'The Humbling' Trailer: Al Pacino Embraces The Chaos Of Aging
Al Pacino shows up in two big festival films this year: David Gordon Green's Manglehorn, and The Humbling from Barry Levinson. Here's a first The Humbling trailer, in which Pacino plays an aging actor who embarks upon an affair with a younger woman (Greta Gerwig) after he has a minor breakdown. OK, maybe not such a minor one.
If that sounds like it should really be Woody Allen material, keep in mind that the film is an adaptation of the novel by Philip Roth, who could almost be considered Allen's literary twin. Pacino picked up rights to the novel, reunited with Levinson, his You Don't Know Jack director, and got Buck Henry and Michal Zebede to script. Check out Pacino in the first The Humbling trailer below.
Deadline has the trailer. Kyra Sedgwick, Dianne Wiest, Charles Grodin, Dan Hedaya and Nina Arianda also star.The Humbling just premiered at Venice, and will have its North American premiere soon at TIFF. Here's info from the TIFF write-up:
An aged and addled actor (Al Pacino) has his world turned upside down after he embarks upon an affair with a much younger woman (Greta Gerwig), in this acidulous adaptation of the Philip Roth novel from director Barry Levinson (Rain Man, Bugsy, Wag the Dog).

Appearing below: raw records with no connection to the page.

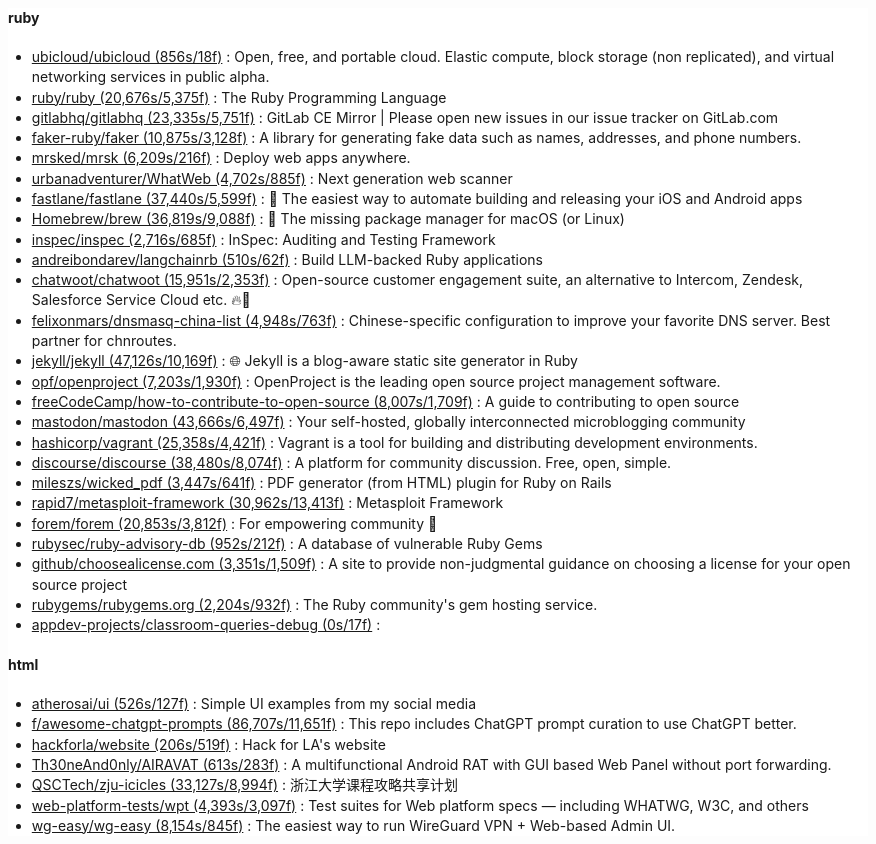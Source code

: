 #### ruby
* [ubicloud/ubicloud (856s/18f)](https://github.com/ubicloud/ubicloud) : Open, free, and portable cloud. Elastic compute, block storage (non replicated), and virtual networking services in public alpha.
* [ruby/ruby (20,676s/5,375f)](https://github.com/ruby/ruby) : The Ruby Programming Language
* [gitlabhq/gitlabhq (23,335s/5,751f)](https://github.com/gitlabhq/gitlabhq) : GitLab CE Mirror | Please open new issues in our issue tracker on GitLab.com
* [faker-ruby/faker (10,875s/3,128f)](https://github.com/faker-ruby/faker) : A library for generating fake data such as names, addresses, and phone numbers.
* [mrsked/mrsk (6,209s/216f)](https://github.com/mrsked/mrsk) : Deploy web apps anywhere.
* [urbanadventurer/WhatWeb (4,702s/885f)](https://github.com/urbanadventurer/WhatWeb) : Next generation web scanner
* [fastlane/fastlane (37,440s/5,599f)](https://github.com/fastlane/fastlane) : 🚀 The easiest way to automate building and releasing your iOS and Android apps
* [Homebrew/brew (36,819s/9,088f)](https://github.com/Homebrew/brew) : 🍺 The missing package manager for macOS (or Linux)
* [inspec/inspec (2,716s/685f)](https://github.com/inspec/inspec) : InSpec: Auditing and Testing Framework
* [andreibondarev/langchainrb (510s/62f)](https://github.com/andreibondarev/langchainrb) : Build LLM-backed Ruby applications
* [chatwoot/chatwoot (15,951s/2,353f)](https://github.com/chatwoot/chatwoot) : Open-source customer engagement suite, an alternative to Intercom, Zendesk, Salesforce Service Cloud etc. 🔥💬
* [felixonmars/dnsmasq-china-list (4,948s/763f)](https://github.com/felixonmars/dnsmasq-china-list) : Chinese-specific configuration to improve your favorite DNS server. Best partner for chnroutes.
* [jekyll/jekyll (47,126s/10,169f)](https://github.com/jekyll/jekyll) : 🌐 Jekyll is a blog-aware static site generator in Ruby
* [opf/openproject (7,203s/1,930f)](https://github.com/opf/openproject) : OpenProject is the leading open source project management software.
* [freeCodeCamp/how-to-contribute-to-open-source (8,007s/1,709f)](https://github.com/freeCodeCamp/how-to-contribute-to-open-source) : A guide to contributing to open source
* [mastodon/mastodon (43,666s/6,497f)](https://github.com/mastodon/mastodon) : Your self-hosted, globally interconnected microblogging community
* [hashicorp/vagrant (25,358s/4,421f)](https://github.com/hashicorp/vagrant) : Vagrant is a tool for building and distributing development environments.
* [discourse/discourse (38,480s/8,074f)](https://github.com/discourse/discourse) : A platform for community discussion. Free, open, simple.
* [mileszs/wicked_pdf (3,447s/641f)](https://github.com/mileszs/wicked_pdf) : PDF generator (from HTML) plugin for Ruby on Rails
* [rapid7/metasploit-framework (30,962s/13,413f)](https://github.com/rapid7/metasploit-framework) : Metasploit Framework
* [forem/forem (20,853s/3,812f)](https://github.com/forem/forem) : For empowering community 🌱
* [rubysec/ruby-advisory-db (952s/212f)](https://github.com/rubysec/ruby-advisory-db) : A database of vulnerable Ruby Gems
* [github/choosealicense.com (3,351s/1,509f)](https://github.com/github/choosealicense.com) : A site to provide non-judgmental guidance on choosing a license for your open source project
* [rubygems/rubygems.org (2,204s/932f)](https://github.com/rubygems/rubygems.org) : The Ruby community's gem hosting service.
* [appdev-projects/classroom-queries-debug (0s/17f)](https://github.com/appdev-projects/classroom-queries-debug) : 

#### html
* [atherosai/ui (526s/127f)](https://github.com/atherosai/ui) : Simple UI examples from my social media
* [f/awesome-chatgpt-prompts (86,707s/11,651f)](https://github.com/f/awesome-chatgpt-prompts) : This repo includes ChatGPT prompt curation to use ChatGPT better.
* [hackforla/website (206s/519f)](https://github.com/hackforla/website) : Hack for LA's website
* [Th30neAnd0nly/AIRAVAT (613s/283f)](https://github.com/Th30neAnd0nly/AIRAVAT) : A multifunctional Android RAT with GUI based Web Panel without port forwarding.
* [QSCTech/zju-icicles (33,127s/8,994f)](https://github.com/QSCTech/zju-icicles) : 浙江大学课程攻略共享计划
* [web-platform-tests/wpt (4,393s/3,097f)](https://github.com/web-platform-tests/wpt) : Test suites for Web platform specs — including WHATWG, W3C, and others
* [wg-easy/wg-easy (8,154s/845f)](https://github.com/wg-easy/wg-easy) : The easiest way to run WireGuard VPN + Web-based Admin UI.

To devote one's life to acting is to live always in the space between reality and fiction. And as the life of Simon Axler (Al Pacino, also appearing at the Festival in Manglehorn) reaches its denouement, that space gets hazier with each passing day. Once a universally acclaimed thespian, the now-sexagenarian Simon has fallen from grace — literally. After swan-diving into the orchestra pit in the middle of a performance, he slides into an intense depression, and quite possibly dementia, leading to a spell in a psychiatric facility. Upon his release he agrees to continue therapy and swears that he is giving up acting. But Simon is always acting, always rating his "performance" in the theatre of everyday life. It's only when he finds himself in an unlikely affair with the much younger Pegeen (Greta Gerwig), the daughter of some old friends — and until now a lesbian — that Simon seems to be back in the moment. Or is he? If all the world's a stage, then Simon seems to be losing his grip on who's playing which role.